▸ Saved entries:
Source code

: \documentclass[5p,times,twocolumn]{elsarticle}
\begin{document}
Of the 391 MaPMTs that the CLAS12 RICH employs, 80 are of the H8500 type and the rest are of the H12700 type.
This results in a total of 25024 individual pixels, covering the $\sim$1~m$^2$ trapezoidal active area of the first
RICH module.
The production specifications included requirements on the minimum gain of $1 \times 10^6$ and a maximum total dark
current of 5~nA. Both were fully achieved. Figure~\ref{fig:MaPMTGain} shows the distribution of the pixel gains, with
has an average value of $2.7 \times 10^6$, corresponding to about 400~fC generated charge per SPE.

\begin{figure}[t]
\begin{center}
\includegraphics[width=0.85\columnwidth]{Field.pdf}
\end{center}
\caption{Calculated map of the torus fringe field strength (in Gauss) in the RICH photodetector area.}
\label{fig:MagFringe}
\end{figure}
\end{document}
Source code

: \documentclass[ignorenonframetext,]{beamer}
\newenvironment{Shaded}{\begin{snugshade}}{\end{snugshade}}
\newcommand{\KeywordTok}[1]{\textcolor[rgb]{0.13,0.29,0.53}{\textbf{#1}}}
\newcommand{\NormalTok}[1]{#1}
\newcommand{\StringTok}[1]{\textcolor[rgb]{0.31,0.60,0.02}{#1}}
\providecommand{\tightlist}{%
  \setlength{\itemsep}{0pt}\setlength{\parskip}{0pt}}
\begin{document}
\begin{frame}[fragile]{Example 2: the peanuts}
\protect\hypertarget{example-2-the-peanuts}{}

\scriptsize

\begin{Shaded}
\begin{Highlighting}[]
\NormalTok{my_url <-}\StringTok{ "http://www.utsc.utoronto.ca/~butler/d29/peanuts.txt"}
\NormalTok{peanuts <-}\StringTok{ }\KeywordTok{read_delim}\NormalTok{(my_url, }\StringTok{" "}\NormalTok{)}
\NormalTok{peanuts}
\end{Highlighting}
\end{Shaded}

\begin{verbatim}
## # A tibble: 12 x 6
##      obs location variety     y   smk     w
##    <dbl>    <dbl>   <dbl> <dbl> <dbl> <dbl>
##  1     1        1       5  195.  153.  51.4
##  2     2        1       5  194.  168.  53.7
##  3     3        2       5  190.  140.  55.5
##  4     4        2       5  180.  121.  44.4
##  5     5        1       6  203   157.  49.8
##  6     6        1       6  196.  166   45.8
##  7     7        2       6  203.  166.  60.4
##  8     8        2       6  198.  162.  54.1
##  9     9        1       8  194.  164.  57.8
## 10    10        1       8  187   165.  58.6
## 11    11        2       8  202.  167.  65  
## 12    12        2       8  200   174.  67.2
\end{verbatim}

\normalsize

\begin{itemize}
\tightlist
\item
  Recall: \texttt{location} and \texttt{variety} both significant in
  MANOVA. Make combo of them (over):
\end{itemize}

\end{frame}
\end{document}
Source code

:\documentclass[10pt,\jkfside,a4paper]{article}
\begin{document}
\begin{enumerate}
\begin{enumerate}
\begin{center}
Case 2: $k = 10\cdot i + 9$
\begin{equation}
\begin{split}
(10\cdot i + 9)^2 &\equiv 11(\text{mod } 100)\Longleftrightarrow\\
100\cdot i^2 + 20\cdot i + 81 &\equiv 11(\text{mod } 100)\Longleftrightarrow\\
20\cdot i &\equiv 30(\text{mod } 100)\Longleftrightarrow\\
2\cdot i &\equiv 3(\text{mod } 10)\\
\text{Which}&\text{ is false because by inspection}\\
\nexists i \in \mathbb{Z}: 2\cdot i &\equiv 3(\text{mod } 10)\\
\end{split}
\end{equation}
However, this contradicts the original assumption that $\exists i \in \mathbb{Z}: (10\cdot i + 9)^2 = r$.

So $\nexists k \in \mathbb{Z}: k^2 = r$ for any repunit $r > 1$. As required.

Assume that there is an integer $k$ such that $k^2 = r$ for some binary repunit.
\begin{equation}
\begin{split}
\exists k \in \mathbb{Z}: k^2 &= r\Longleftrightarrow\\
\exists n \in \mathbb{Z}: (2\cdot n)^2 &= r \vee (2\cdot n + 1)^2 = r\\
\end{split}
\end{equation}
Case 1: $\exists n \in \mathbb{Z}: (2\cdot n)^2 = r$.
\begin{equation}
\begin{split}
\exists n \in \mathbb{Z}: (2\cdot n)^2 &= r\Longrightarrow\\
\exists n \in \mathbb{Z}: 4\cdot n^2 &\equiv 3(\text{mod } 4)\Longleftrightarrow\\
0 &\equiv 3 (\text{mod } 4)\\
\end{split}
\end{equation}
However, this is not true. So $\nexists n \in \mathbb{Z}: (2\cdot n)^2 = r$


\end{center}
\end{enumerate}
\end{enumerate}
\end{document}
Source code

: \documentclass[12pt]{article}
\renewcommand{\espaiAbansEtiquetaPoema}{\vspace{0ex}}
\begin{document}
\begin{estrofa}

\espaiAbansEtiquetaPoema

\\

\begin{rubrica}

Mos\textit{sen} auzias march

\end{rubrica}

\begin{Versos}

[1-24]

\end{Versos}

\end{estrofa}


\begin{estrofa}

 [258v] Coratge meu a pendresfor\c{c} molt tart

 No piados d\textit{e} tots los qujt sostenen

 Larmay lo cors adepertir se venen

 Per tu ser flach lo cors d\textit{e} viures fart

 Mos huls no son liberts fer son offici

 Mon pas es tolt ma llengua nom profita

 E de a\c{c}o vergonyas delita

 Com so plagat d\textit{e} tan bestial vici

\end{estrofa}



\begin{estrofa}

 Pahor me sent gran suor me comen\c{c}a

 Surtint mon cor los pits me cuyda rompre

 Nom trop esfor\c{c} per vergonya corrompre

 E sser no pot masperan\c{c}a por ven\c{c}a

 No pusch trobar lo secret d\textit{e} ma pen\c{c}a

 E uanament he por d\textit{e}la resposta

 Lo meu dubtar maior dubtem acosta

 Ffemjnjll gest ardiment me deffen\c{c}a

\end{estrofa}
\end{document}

▸ REQUIRED ACTION: Beginning with the top line of the data above, output every line exactly until the one that contains "The production specifications", and include that one too.

▸ EXPECTED OUTPUT:
Source code

: \documentclass[5p,times,twocolumn]{elsarticle}
\begin{document}
Of the 391 MaPMTs that the CLAS12 RICH employs, 80 are of the H8500 type and the rest are of the H12700 type.
This results in a total of 25024 individual pixels, covering the $\sim$1~m$^2$ trapezoidal active area of the first
RICH module.
The production specifications included requirements on the minimum gain of $1 \times 10^6$ and a maximum total dark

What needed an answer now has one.